Spain’s largest hotel chain, Melia, reported a 24% rise in full-year profit on Wednesday thanks to higher prices at its luxury resorts.
Melia’s annual net income of 200.2 million euros ($236 million) beat analyst expectations of 151.23 million euros in an LSEG forecast.
Revenue per room rose by 5.4% last year, down from 11% growth in 2024, but room rate increases played a bigger part in the company’s revenue than occupancy, Melia said.
Melia, which has focused on opening luxury hotels, expects room rates at its Spanish resorts to rise by about 5% this year, in line with revenue, CEO Gabriel Escarrer said last month.

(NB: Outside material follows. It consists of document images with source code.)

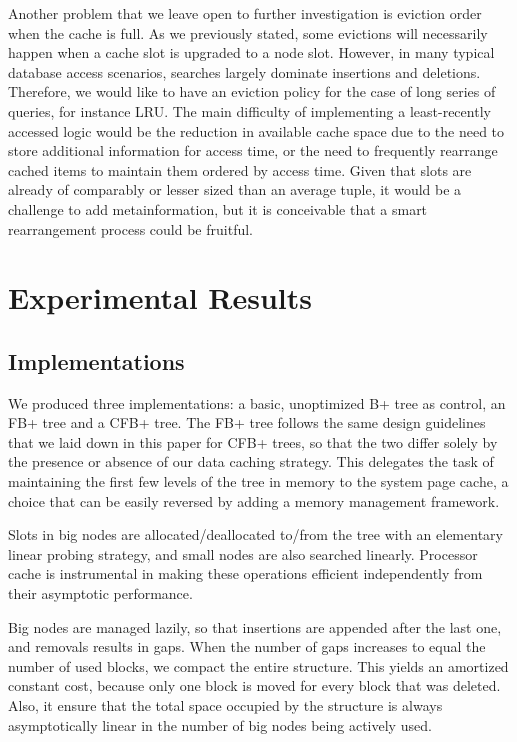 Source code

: \documentclass{article}
\begin{document}
Another problem that we leave open to further investigation is eviction order when the cache is full.
As we previously stated, some evictions will necessarily happen when a cache slot is upgraded to a node slot.
However, in many typical database access scenarios, searches largely dominate insertions and deletions.
Therefore, we would like to have an eviction policy for the case of long series of queries, for instance LRU.
The main difficulty of implementing a least-recently accessed logic would be the reduction
in available cache space due to the need to store additional information for access time,
or the need to frequently rearrange cached items to maintain them ordered by access time.
Given that slots are already of comparably or lesser sized than an average tuple, it would be a challenge
to add metainformation, but it is conceivable that a smart rearrangement process could be fruitful.

\section{Experimental Results}

\subsection{Implementations}
We produced three implementations: a basic, unoptimized B+ tree as control, an FB+ tree and a CFB+ tree.
The FB+ tree follows the same design guidelines that we laid down in this paper for CFB+ trees,
so that the two differ solely by the presence or absence of our data caching strategy.
This delegates the task of maintaining the first few levels of the tree in memory to the system page cache,
a choice that can be easily reversed by adding a memory management framework.

Slots in big nodes are allocated/deallocated to/from the tree with an elementary linear probing strategy,
and small nodes are also searched linearly.
Processor cache is instrumental in making these operations efficient independently from their asymptotic performance.

Big nodes are managed lazily, so that insertions are appended after the last one, and removals results in gaps.
When the number of gaps increases to equal the number of used blocks, we compact the entire structure.
This yields an amortized constant cost, because only one block is moved for every block that was deleted.
Also, it ensure that the total space occupied by the structure is always asymptotically linear in the number
of big nodes being actively used.
\end{document}

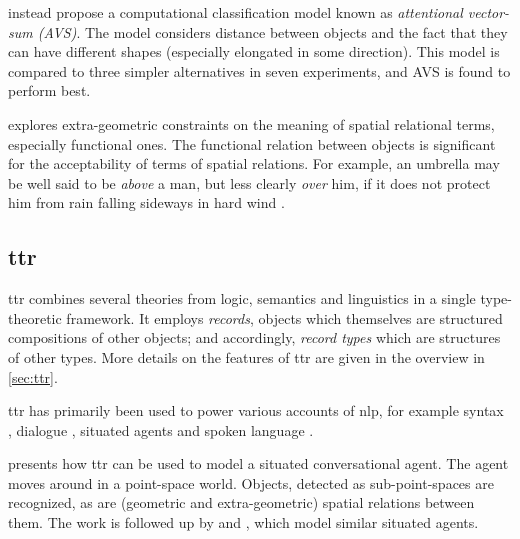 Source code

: \cite{RegierGroundingspatiallanguage2001a} instead propose a computational classification model known as \textit{attentional vector-sum (AVS)}.
The model considers distance between objects and the fact that they can have different shapes (especially elongated in some direction).
This model is compared to three simpler alternatives in seven experiments, and AVS is found to perform best.

\cite{CoventryInterplayGeometryFunction2001} explores extra-geometric constraints on the meaning of spatial relational terms, especially functional ones.
The functional relation between objects is significant for the acceptability of terms of spatial relations.
For example, an umbrella may be well said to be \textit{above} a man, but less clearly \textit{over} him, if it does not protect him from rain falling sideways in hard wind \citep{CoventryInterplayGeometryFunction2001}.




\subsection{\Gls{ttr}}
\label{sec:ttnlp}


\Gls{ttr} \citep{CooperRecordsRecordTypes2005} combines several theories from logic, semantics and linguistics in a single type-theoretic framework.
It employs \textit{records}, objects which themselves are structured compositions of other objects;
and accordingly, \textit{record types} which are structures of other types.
More details on the features of \gls{ttr} are given in the overview in \autoref{sec:ttr}.

\gls{ttr} has primarily been used to power various accounts of \gls{nlp}, for example
syntax \citep{CooperAustiniantruthattitudes2005, CooperRecordsRecordTypes2005, CooperTypetheorysemantics2012, CooperTypetheorylanguage2016},
dialogue \citep{Larssonformalviewcorrective2009, LarssonDialoguesHaveContent2011, CooperTypetheorylanguage2016},
situated agents \citep{DobnikModellinglanguageaction2012, ttrspat,lspc} and
spoken language \citep{CooperTypetheorylanguage2016}.


\cite{DobnikModellinglanguageaction2012} presents how \gls{ttr} can be used to model a situated conversational agent.
The agent moves around in a point-space world.
Objects, detected as sub-point-spaces are recognized, as are (geometric and extra-geometric) spatial relations between them.
The work is followed up by \cite{ttrspat} and \cite{lspc}, which model similar situated agents.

Spain, the company’s main market, is expected to help to offset weaker sales in the Caribbean, with the world’s second-most visited country behind France on track to receive close to 100 million visitors in 2026.
Melia said bookings are up 11% from a year ago, even though Spanish airport operator Aena said on Wednesday that it expects the number of passengers travelling through its airports in Spain to grow at a slower pace than last year.

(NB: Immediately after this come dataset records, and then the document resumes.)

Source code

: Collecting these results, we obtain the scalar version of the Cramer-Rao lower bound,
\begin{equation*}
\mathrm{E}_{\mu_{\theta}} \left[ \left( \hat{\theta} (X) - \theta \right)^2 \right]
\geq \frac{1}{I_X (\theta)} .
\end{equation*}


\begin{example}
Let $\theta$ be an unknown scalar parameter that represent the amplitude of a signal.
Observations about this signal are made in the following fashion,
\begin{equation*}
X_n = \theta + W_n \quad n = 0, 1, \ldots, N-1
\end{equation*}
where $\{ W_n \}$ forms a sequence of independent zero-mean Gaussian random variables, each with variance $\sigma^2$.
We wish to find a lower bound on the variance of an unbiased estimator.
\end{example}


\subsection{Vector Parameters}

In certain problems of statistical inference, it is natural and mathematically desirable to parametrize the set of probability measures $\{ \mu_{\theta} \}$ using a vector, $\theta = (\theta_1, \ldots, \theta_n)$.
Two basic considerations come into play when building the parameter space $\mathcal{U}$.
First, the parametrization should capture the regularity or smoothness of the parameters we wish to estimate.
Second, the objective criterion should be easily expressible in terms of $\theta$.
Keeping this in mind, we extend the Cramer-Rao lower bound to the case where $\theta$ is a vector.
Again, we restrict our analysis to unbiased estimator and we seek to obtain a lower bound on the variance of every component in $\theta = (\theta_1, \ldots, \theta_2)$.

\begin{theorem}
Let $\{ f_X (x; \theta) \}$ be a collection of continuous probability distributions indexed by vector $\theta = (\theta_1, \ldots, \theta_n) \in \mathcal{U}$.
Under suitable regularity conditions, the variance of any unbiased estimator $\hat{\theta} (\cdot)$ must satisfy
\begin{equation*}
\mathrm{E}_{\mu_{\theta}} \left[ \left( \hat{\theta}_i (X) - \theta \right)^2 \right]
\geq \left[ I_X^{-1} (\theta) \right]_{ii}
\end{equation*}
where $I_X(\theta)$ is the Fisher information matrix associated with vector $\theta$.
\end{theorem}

Melia’s hotels in Cuba and Mexico could be affected by economic and political crises in those countries, the company said in a statement.
Melia, the largest hotel chain in Cuba, closed three of its 30 hotels in the country to focus on better-equipped properties.
In Mexico, operations have not been affected by the violence that erupted hours after the killing of Mexican drug lord Nemesio Oseguera, the company said, adding that the outlook for 2026 could be affected in the short term.